Additionally, a number of neuroendocrine factors may also be deregulated, leading to insulin resistance, reduced anabolic activity, and elevated cortisol levels, and are potential targets for therapeutic interventions [16].
Here we review the role of sarcopenia onset in the management of GC to better understand its prognostic impact and potential improvements in all the settings of GC treatment.
Impact of sarcopenia on the surgical management of GC
Despite the development of new therapeutic options, gastric surgery with adequate lymph node dissection remains the mainstay of treatment for patients with resectable GC [18, 19]. However, gastrectomy is associated with significant risks of postoperative complications, morbidity, and death [20]. Moreover, GC mainly affects elderly people, and the association between advanced age and less favorable postoperative outcomes has been widely demonstrated [21, 22]. In addition, since the incidence of malnutrition in GC patients ranges from 60% to 85% [23, 24] and represents a well-known prognostic factor and an important determinant of frailty, a preoperative nutritional assessment is a key step to overcome possible complications.
Sarcopenia is an independent predictor of postsurgical outcomes in many types of gastrointestinal cancers [25,26,27], including GC [19]. The American College of Surgeons highlighted the importance of incorporating both sarcopenia and frailty in the preoperative risk assessment of older GC patients [28]. Tegels et al. [29] described a strong correlation between these two factors and postoperative mortality after gastric surgery.
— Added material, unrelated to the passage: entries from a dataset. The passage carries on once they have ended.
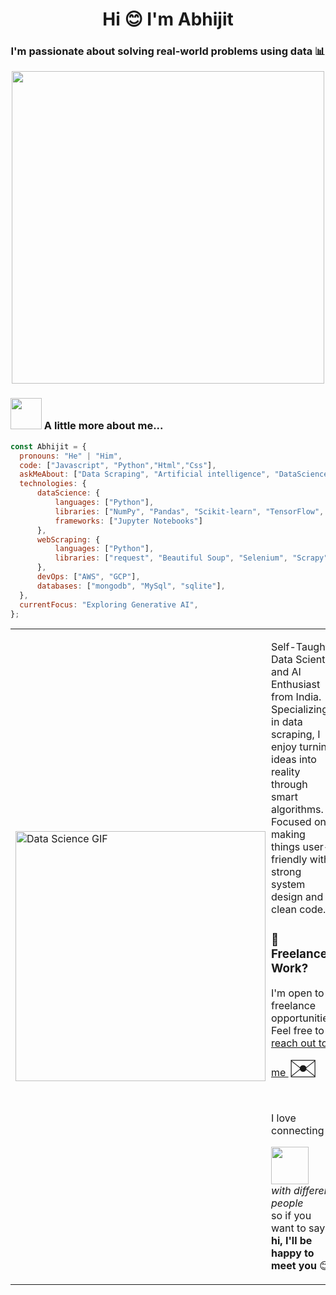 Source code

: <h1 align="center">Hi 😊 I'm Abhijit </h1>
<h3 align="center">I'm passionate about solving real-world problems using data 📊</h3>
<p align="center">
  <img width="500" src="https://miro.medium.com/v2/resize:fit:828/format:webp/1*zVnWJtyGOX_kUIDm6ccCfQ.gif"/>
</p>

### <img src="https://media.giphy.com/media/VgCDAzcKvsR6OM0uWg/giphy.gif" width="50"> A little more about me...  


```javascript
const Abhijit = {
  pronouns: "He" | "Him",
  code: ["Javascript", "Python","Html","Css"],
  askMeAbout: ["Data Scraping", "Artificial intelligence", "DataScience", "Theoretical physics"],
  technologies: {
      dataScience: {
          languages: ["Python"],
          libraries: ["NumPy", "Pandas", "Scikit-learn", "TensorFlow", "PyTorch"],
          frameworks: ["Jupyter Notebooks"]
      },
      webScraping: {
          languages: ["Python"],
          libraries: ["request", "Beautiful Soup", "Selenium", "Scrapy"]
      },
      devOps: ["AWS", "GCP"],
      databases: ["mongodb", "MySql", "sqlite"],  
  },
  currentFocus: "Exploring Generative AI",
};
```
<table style="width: 100%;">
  <tr>
    <td>
      <img width="400" src="https://blog.advance.ai/hs-fs/hubfs/Comp-1_1.gif?width=852&name=Comp-1_1.gif" alt="Data Science GIF">
    </td>
    <td style="padding-left: 1px; vertical-align: top;">
      <p>Self-Taught Data Scientist and AI Enthusiast from India. Specializing in data scraping, I enjoy turning ideas into reality through smart algorithms. Focused on making things user-friendly with strong system design and clean code.</p>
      <h3 align="left">💼 Freelance Work?</h3>
      <p align="left">I'm open to freelance opportunities! Feel free to <a href="mailto:abhijitmondal012@gmail.com">reach out to me </a> <span style="font-size: 2.5em;">✉️</span></p>
      <p align="right">
        <p style="display: inline-block;">I love connecting</p>
        <img src="https://media.giphy.com/media/LnQjpWaON8nhr21vNW/giphy.gif" width="60" style="display: inline-block;">
        <em style="display: inline-block;"> with different people</em> so if you want to say <b>hi, I'll be happy to meet you </b> 😊
      </p>
    </td>
  </tr>
</table>
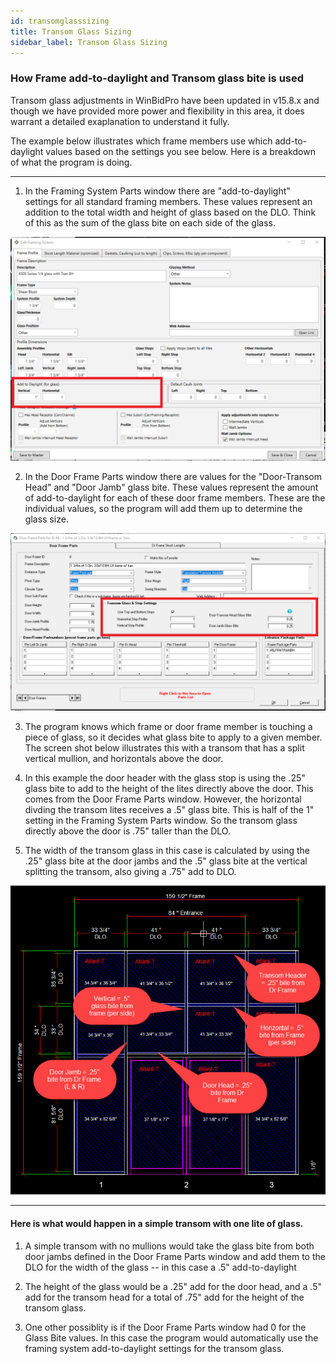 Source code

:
 ```yaml
---
id: transomglasssizing
title: Transom Glass Sizing
sidebar_label: Transom Glass Sizing
---
```


### How Frame add-to-daylight and Transom glass bite is used

Transom glass adjustments in WinBidPro have been updated in v15.8.x and though we have provided more power and flexibility in this area, it does warrant a detailed exaplanation to understand it fully.

 

The example below illustrates which frame members use which add-to-daylight values based on the settings you see below. Here is a breakdown of what the program is doing.

---

1. In the Framing System Parts window there are "add-to-daylight" settings for all standard framing members. These values represent an addition to the total width and height of glass based on the DLO. Think of this as the sum of the glass bite on each side of the glass.

![img](../../static/img/transom_glass_sizing/transomglass1.png)

2. In the Door Frame Parts window there are values for the "Door-Transom Head" and "Door Jamb" glass bite. These values represent the amount of add-to-daylight for each of these door frame members. These are the individual values, so the program will add them up to determine the glass size.

![img](../../static/img/transom_glass_sizing/transomglass2.png)

3. The program knows which frame or door frame member is touching a piece of glass, so it decides what glass bite to apply to a given member. The screen shot below illustrates this with a transom that has a split vertical mullion, and horizontals above the door.
​

4. In this example the door header with the glass stop is using the .25" glass bite to add to the height of the lites directly above the door. This comes from the Door Frame Parts window. However, the horizontal divding the transom lites receives a .5" glass bite. This is half of the 1" setting in the Framing System Parts window. So the transom glass directly above the door is .75" taller than the DLO.
​

5. The width of the transom glass in this case is calculated by using the .25" glass bite at the door jambs and the .5" glass bite at the vertical splitting the transom, also giving a .75" add to DLO.

![img](../../static/img/transom_glass_sizing/transomglass3.png)

---

#### Here is what would happen in a simple transom with one lite of glass.

1. A simple transom with no mullions would take the glass bite from both door jambs defined in the Door Frame Parts window and add them to the DLO for the width of the glass -- in this case a .5" add-to-daylight

2. The height of the glass would be a .25" add for the door head, and a .5" add for the transom head for a total of .75" add for the height of the transom glass.

3. One other possiblity is if the Door Frame Parts window had 0 for the Glass Bite values. In this case the program would automatically use the framing system add-to-daylight settings for the transom glass.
Additionally, preoperative hypolbuminemia and poor nutritional status, low hemoglobin levels, and the presence of comorbidities such as diabetes were associated with sarcopenia, frailty, and consequently poor short-term and long-term outcomes [22, 30, 31]. The reasons why sarcopenia independently predicts major complications in GC patients undergoing gastrectomy has been hypothesized [2]. Firstly, the association between sarcopenia and indexes of poor nutritional status (low BMI, low albumin levels) could increase the postsurgical complication rate [32]. Secondly, the loss of muscle mass and function would decrease physical ability and autonomy in daily activities, hindering the normal postoperative recovery [33]. Thirdly, sarcopenia correlates with a higher postsurgical infection rate, longer hospitalization, more frequent need for mechanical ventilation, and a greater number of hospital readmissions and rehabilitation programs [34], with increased health care costs [35].
With respect to long-term postsurgical outcome, sarcopenia was independently associated with overall survival and disease-free survival. Compared with indolent tumors, cancers with more aggressive behavior tended to have higher metabolic activity, leading to systemic inflammation and sarcopenia [36]. Some authors have also suggested the potential role of myokines, reporting an increased rate of GC relapse due to the depletion of muscle mass and the consequent reduction of myokine secretion; these molecules seem to inhibit the growth of cancer cells [37]. Moreover, sarcopenia was associated with toxicity in GC patients undergoing neoadjuvant [38] or adjuvant [2] treatment, leading to early discontinuation of chemotherapy, reduced efficacy of anticancer drugs, and poor prognosis. Finally, the previously mentioned high postoperative complication rate contributes to worse long-term prognosis [19, 39].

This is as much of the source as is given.